Wednesday, September 24, 2008

Great pap Richie

It was very chilly out this morning… it reminded me of one of those days when we’d get up early and go to Suches with dad for the Indian Summer Festival. That’s next week… Anywho, so I took a walk before I ate breakfast and just went out to talk with God. The moon was sitting in the sky straight across from the sun just behind the trees. We have our first orange fall tree out… I can’t believe it’s already getting cold. I want to be able to wear jackets and hoodies and all my winter clothing (because I have more of it than Summer clothes) but sometimes the in between weather change can be so annoying when it can’t make up its mind. I was so cold this morning in my room I had to put on my flannel pjs because I don’t have any sweats, and some socks, but then I just decided it was pointless and I went to sit in the sun on the porch. It was warmer outside than in.
Monday I got out a bunch of books and picked three to start reading. I began with Jane Eyre (Charlotte Bronte---I love the way she writes), Much Ado about Nothing (Shakespeare), and Run, Baby Run (Nicky Cruz)… I think Run, Baby Run is the most addicting and I haven’t been able to put it down. Much Ado about Nothing is just like the movie and I can picture all the characters in my head while I read it… and well, I didn’t make it too far in Jane Eyre, but I’ll get there. Anywho, these books should keep me occupied during my boredom stages in the evenings and if not… God help me.
We had steak for dinner the other night. Dad likes his meet red; I like mine over cooked until it’s crisp and a little burnt around the edges. I literally squeezed a strip of meet in my hand until blood came dripping through my fist into a puddle on my plate… sick.

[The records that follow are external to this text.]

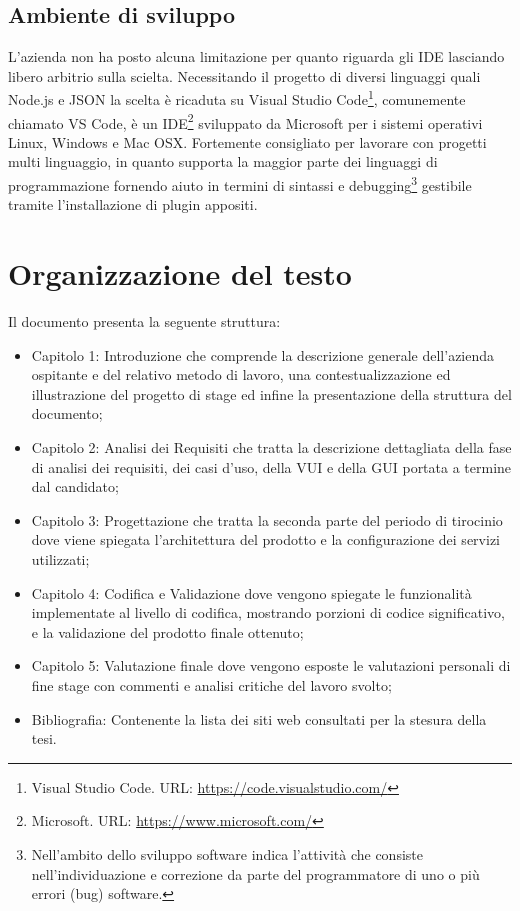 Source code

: \subsection{Ambiente di sviluppo}
L’azienda non ha posto alcuna limitazione per quanto riguarda gli IDE lasciando libero arbitrio sulla scielta. Necessitando il progetto di diversi linguaggi quali Node.js e JSON la scelta è ricaduta su Visual Studio Code\footnote{Visual Studio Code. URL: \href{https://code.visualstudio.com/}{https://code.visualstudio.com/}}, comunemente chiamato VS Code, è un IDE\footnote{Microsoft. URL: \href{https://www.microsoft.com/}{https://www.microsoft.com/}} sviluppato da Microsoft per i sistemi operativi Linux, Windows e Mac OSX. Fortemente consigliato per lavorare con progetti multi linguaggio, in quanto supporta la maggior parte dei linguaggi di programmazione fornendo aiuto in termini di sintassi e debugging\footnote{Nell'ambito dello sviluppo software indica l'attività che consiste nell'individuazione e correzione da parte del programmatore di uno o più errori (bug) software.} gestibile tramite l'installazione di plugin appositi.
\section{Organizzazione del testo}
Il documento presenta la seguente struttura:
\begin{itemize}
    \item Capitolo 1: Introduzione che comprende la descrizione generale dell'azienda ospitante e del relativo metodo di lavoro, una contestualizzazione ed illustrazione del progetto di stage ed infine la presentazione della struttura del documento;
    \item Capitolo 2: Analisi dei Requisiti che tratta la descrizione dettagliata della fase di analisi dei requisiti, dei casi d'uso, della VUI e della GUI portata a termine dal candidato;
    \item Capitolo 3: Progettazione che tratta la seconda parte del periodo di tirocinio dove viene spiegata l'architettura del prodotto e la configurazione dei servizi utilizzati;
    \item Capitolo 4: Codifica e Validazione dove vengono spiegate le funzionalità implementate al livello di codifica, mostrando porzioni di codice significativo, e la validazione del prodotto finale ottenuto;
    \item Capitolo 5: Valutazione finale dove vengono esposte le valutazioni personali di fine stage con commenti e analisi critiche del lavoro svolto;
    \item Bibliografia: Contenente la lista dei siti web consultati per la stesura della tesi.
\end{itemize}




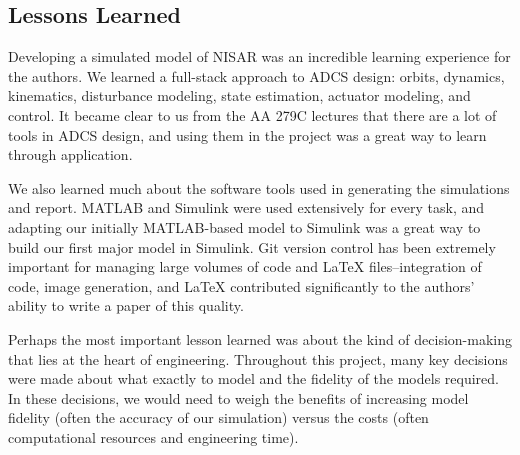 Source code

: \subsection{Lessons Learned}
Developing a simulated model of NISAR was an incredible learning experience for the authors. We learned a full-stack approach to ADCS design: orbits, dynamics, kinematics, disturbance modeling, state estimation, actuator modeling, and control. It became clear to us from the AA 279C lectures that there are a lot of tools in ADCS design, and using them in the project was a great way to learn through application.

We also learned much about the software tools used in generating the simulations and report. MATLAB and Simulink were used extensively for every task, and adapting our initially MATLAB-based model to Simulink was a great way to build our first major model in Simulink. Git version control has been extremely important for managing large volumes of code and \LaTeX{} files–integration of code, image generation, and \LaTeX{} contributed significantly to the authors' ability to write a paper of this quality.

Perhaps the most important lesson learned was about the kind of decision-making that lies at the heart of engineering. Throughout this project, many key decisions were made about what exactly to model and the fidelity of the models required. In these decisions, we would need to weigh the benefits of increasing model fidelity (often the accuracy of our simulation) versus the costs (often computational resources and engineering time).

I’ve been staying up ‘till twelve every night reading. When I get tired of one book I switch to another and so the process goes on and on until I realize what time it is. All three books have been highly entertaining, and sometimes they keep me from my studies.
Last night I had a strange dream with Darryl in it… probably because Leah and I mentioned something of him about shining and not whining yesterday (something he always said at camp)… it was a creepy dream and I was always trying to run away. But then I was pulled from sleep when I heard a voice, a girl’s voice call my name. At first I thought it was in my dream… but I couldn’t find my dream anymore. So then I thought it was Stephanie, but then I remembered she isn’t here. It was a beautiful, gentle voice, so then I thought maybe it was an angel… oh well, I guess I’ll never know.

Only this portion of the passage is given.